Among the lines below, a stretch begins at the one with "up Discord Integration" and ends at the one with "Our integrations currently". Repeat that stretch exactly, ends included.

▽

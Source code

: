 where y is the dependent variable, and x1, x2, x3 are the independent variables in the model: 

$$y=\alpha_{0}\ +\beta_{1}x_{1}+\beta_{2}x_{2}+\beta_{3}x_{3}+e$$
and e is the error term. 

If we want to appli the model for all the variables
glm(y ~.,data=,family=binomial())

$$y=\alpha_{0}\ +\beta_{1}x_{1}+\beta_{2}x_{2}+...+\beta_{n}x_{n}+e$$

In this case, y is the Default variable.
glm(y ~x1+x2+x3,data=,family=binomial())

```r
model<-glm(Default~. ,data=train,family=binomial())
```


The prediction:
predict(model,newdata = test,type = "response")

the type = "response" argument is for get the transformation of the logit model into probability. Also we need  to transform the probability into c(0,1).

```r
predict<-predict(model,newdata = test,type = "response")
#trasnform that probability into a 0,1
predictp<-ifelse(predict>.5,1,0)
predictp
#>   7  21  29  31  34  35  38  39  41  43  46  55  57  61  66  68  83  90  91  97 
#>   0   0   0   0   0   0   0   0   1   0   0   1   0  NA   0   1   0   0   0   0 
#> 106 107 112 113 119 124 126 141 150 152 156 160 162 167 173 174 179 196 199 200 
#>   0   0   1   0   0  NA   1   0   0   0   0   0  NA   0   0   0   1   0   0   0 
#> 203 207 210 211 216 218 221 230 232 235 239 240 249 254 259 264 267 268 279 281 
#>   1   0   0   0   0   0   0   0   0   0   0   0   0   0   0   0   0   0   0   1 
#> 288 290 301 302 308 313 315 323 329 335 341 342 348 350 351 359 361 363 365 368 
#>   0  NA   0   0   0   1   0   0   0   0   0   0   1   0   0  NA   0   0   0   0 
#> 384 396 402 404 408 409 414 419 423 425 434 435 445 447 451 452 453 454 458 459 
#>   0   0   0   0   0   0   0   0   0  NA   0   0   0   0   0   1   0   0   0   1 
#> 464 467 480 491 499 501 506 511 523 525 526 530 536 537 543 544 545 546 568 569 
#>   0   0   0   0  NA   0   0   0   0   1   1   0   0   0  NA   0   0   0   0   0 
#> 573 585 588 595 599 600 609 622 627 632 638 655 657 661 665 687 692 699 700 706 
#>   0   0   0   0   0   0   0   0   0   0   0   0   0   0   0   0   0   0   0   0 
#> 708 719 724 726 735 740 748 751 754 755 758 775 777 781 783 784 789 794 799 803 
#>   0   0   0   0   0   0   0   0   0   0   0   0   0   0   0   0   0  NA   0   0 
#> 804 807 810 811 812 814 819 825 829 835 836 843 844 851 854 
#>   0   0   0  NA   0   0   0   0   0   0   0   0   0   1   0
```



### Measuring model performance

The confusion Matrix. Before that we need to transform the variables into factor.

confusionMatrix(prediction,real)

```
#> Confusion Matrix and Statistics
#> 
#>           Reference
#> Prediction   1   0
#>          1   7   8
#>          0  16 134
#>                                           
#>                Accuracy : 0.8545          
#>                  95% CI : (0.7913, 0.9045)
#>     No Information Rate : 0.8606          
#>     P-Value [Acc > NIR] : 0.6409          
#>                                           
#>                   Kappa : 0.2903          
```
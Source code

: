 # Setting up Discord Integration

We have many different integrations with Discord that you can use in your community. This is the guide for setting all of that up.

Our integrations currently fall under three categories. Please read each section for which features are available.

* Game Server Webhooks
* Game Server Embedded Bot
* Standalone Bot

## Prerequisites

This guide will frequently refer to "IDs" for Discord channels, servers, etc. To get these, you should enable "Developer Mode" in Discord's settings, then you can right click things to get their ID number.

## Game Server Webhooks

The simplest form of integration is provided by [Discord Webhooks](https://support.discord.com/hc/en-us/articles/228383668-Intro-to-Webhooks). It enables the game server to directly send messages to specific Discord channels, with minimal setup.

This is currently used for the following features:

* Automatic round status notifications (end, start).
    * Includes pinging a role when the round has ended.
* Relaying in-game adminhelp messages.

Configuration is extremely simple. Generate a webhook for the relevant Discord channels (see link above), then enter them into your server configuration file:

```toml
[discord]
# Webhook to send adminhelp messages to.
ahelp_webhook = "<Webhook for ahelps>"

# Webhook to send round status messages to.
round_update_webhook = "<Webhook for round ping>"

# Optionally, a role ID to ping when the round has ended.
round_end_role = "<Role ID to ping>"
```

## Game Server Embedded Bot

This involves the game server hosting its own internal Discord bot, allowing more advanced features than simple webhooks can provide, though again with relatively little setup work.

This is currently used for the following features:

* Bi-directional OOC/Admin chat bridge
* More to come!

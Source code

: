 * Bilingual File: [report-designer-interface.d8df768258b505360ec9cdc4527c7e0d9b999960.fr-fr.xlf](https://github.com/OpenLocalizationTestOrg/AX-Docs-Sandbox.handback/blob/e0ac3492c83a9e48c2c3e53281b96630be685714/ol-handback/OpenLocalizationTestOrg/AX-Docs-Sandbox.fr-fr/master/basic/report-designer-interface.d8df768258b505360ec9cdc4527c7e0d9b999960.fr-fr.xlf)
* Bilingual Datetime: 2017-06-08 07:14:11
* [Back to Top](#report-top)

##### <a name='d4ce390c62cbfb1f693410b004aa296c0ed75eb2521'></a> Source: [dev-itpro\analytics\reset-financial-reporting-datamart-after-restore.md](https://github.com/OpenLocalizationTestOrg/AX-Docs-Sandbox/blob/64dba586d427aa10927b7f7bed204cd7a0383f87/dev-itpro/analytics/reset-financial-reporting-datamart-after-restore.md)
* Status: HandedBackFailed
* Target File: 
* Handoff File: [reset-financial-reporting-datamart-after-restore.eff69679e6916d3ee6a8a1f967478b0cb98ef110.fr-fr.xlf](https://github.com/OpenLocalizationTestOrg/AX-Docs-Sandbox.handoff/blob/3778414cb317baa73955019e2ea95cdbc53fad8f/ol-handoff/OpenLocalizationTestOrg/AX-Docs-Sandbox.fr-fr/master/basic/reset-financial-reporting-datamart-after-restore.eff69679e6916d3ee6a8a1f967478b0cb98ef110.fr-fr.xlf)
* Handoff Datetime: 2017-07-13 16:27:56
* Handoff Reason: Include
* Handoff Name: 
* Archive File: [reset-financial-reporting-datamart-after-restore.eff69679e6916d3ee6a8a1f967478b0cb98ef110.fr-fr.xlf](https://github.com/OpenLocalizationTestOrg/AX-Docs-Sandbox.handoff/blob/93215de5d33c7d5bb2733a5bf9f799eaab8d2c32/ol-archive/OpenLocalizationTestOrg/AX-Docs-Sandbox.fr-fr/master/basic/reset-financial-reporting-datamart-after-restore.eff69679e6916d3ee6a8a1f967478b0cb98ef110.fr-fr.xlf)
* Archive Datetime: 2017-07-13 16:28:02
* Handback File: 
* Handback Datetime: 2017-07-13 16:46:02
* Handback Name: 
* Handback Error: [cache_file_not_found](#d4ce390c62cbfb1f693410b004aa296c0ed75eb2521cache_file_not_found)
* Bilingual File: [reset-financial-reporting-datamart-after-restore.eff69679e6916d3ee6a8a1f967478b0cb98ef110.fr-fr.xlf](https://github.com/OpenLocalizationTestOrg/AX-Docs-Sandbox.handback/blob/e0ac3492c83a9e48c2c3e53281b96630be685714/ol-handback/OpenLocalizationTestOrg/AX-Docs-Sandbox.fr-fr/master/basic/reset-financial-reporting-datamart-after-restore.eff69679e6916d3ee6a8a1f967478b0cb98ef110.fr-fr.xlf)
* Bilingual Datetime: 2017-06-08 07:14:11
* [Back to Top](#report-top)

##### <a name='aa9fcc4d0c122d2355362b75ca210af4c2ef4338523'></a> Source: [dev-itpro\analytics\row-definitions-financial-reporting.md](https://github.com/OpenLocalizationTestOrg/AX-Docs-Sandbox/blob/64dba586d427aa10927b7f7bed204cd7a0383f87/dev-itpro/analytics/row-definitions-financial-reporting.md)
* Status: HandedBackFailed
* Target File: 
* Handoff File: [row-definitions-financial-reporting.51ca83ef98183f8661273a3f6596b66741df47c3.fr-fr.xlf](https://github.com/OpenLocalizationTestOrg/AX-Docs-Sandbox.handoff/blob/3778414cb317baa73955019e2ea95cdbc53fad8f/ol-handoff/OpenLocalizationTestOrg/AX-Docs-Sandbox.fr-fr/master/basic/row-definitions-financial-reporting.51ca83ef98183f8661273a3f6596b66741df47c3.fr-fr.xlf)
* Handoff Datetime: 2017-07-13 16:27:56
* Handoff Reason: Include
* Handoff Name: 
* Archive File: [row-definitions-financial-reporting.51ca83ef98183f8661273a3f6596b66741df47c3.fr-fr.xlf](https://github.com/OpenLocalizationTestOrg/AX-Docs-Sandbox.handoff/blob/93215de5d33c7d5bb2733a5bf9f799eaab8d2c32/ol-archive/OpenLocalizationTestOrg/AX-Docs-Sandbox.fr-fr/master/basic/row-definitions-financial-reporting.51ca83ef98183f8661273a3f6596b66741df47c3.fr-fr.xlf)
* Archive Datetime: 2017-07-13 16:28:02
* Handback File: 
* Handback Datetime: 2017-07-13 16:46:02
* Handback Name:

△

Result for this exercise ::
: # Setting up Discord Integration

We have many different integrations with Discord that you can use in your community. This is the guide for setting all of that up.

Our integrations currently fall under three categories. Please read each section for which features are available.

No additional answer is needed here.